In the information society, massive and automated data collection occurs as a consequence of the ubiquitous digital traces we all generate in our daily life. The availability of such wealth of data makes its publication and analysis highly desirable for a variety of purposes, including policy making, planning, marketing, research, etc. Yet, the real and obvious benefits of data analysis and publishing have a dual, darker side. There are at least two potential threats for individuals whose information is published: privacy invasion and potential discrimination. Privacy invasion occurs when the values of published sensitive attributes can be linked to specific individuals (or companies). Discrimination is unfair or unequal treatment of people based on membership to a category, group or minority, without regard to individual characteristics.

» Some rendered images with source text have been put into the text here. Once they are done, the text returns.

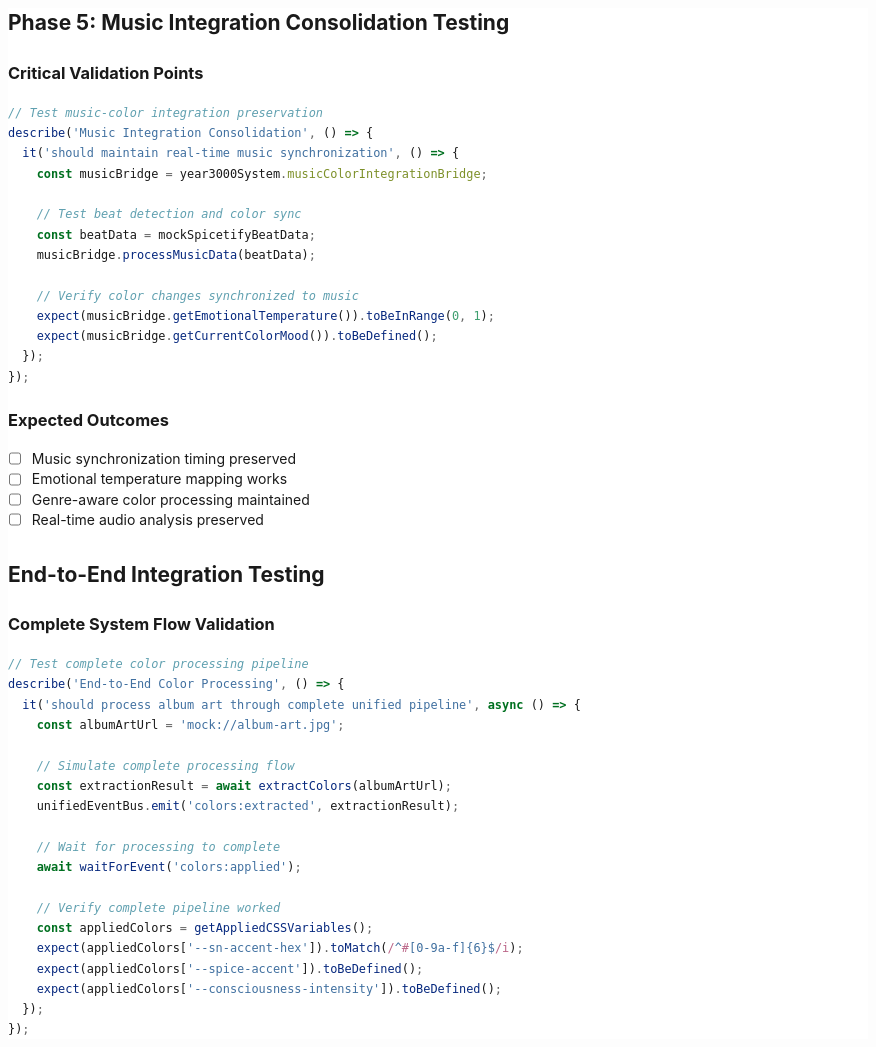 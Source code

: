 ## **Phase 5: Music Integration Consolidation Testing**

### **Critical Validation Points**
```typescript
// Test music-color integration preservation
describe('Music Integration Consolidation', () => {
  it('should maintain real-time music synchronization', () => {
    const musicBridge = year3000System.musicColorIntegrationBridge;
    
    // Test beat detection and color sync
    const beatData = mockSpicetifyBeatData;
    musicBridge.processMusicData(beatData);
    
    // Verify color changes synchronized to music
    expect(musicBridge.getEmotionalTemperature()).toBeInRange(0, 1);
    expect(musicBridge.getCurrentColorMood()).toBeDefined();
  });
});
```

### **Expected Outcomes**
- [ ] Music synchronization timing preserved
- [ ] Emotional temperature mapping works
- [ ] Genre-aware color processing maintained
- [ ] Real-time audio analysis preserved

## **End-to-End Integration Testing**

### **Complete System Flow Validation**
```typescript
// Test complete color processing pipeline
describe('End-to-End Color Processing', () => {
  it('should process album art through complete unified pipeline', async () => {
    const albumArtUrl = 'mock://album-art.jpg';
    
    // Simulate complete processing flow
    const extractionResult = await extractColors(albumArtUrl);
    unifiedEventBus.emit('colors:extracted', extractionResult);
    
    // Wait for processing to complete
    await waitForEvent('colors:applied');
    
    // Verify complete pipeline worked
    const appliedColors = getAppliedCSSVariables();
    expect(appliedColors['--sn-accent-hex']).toMatch(/^#[0-9a-f]{6}$/i);
    expect(appliedColors['--spice-accent']).toBeDefined();
    expect(appliedColors['--consciousness-intensity']).toBeDefined();
  });
});
```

On the legal side, parallel to the development of privacy legislation, anti-discrimination legislation has undergone a remarkable expansion, and it now prohibits discrimination against protected groups on the grounds of race, color, religion, nationality, sex, marital status, age and pregnancy, and in a number of settings, like credit and insurance, personnel selection and wages, and access to public services. On the technology side, efforts at guaranteeing privacy have led to developing privacy preserving data mining (PPDM) and efforts at fighting discrimination have led to developing anti-discrimination techniques in data mining. Some proposals are oriented to the discovery and measurement of discrimination, while others deal with preventing data mining (DPDM) from becoming itself a source of discrimination, due to automated decision making based on discriminatory models extracted from inherently biased datasets. I will describe some of these techniques for discrimination prevention, simultaneous discrimination and privacy protection, and discrimination discovery and show some recent results.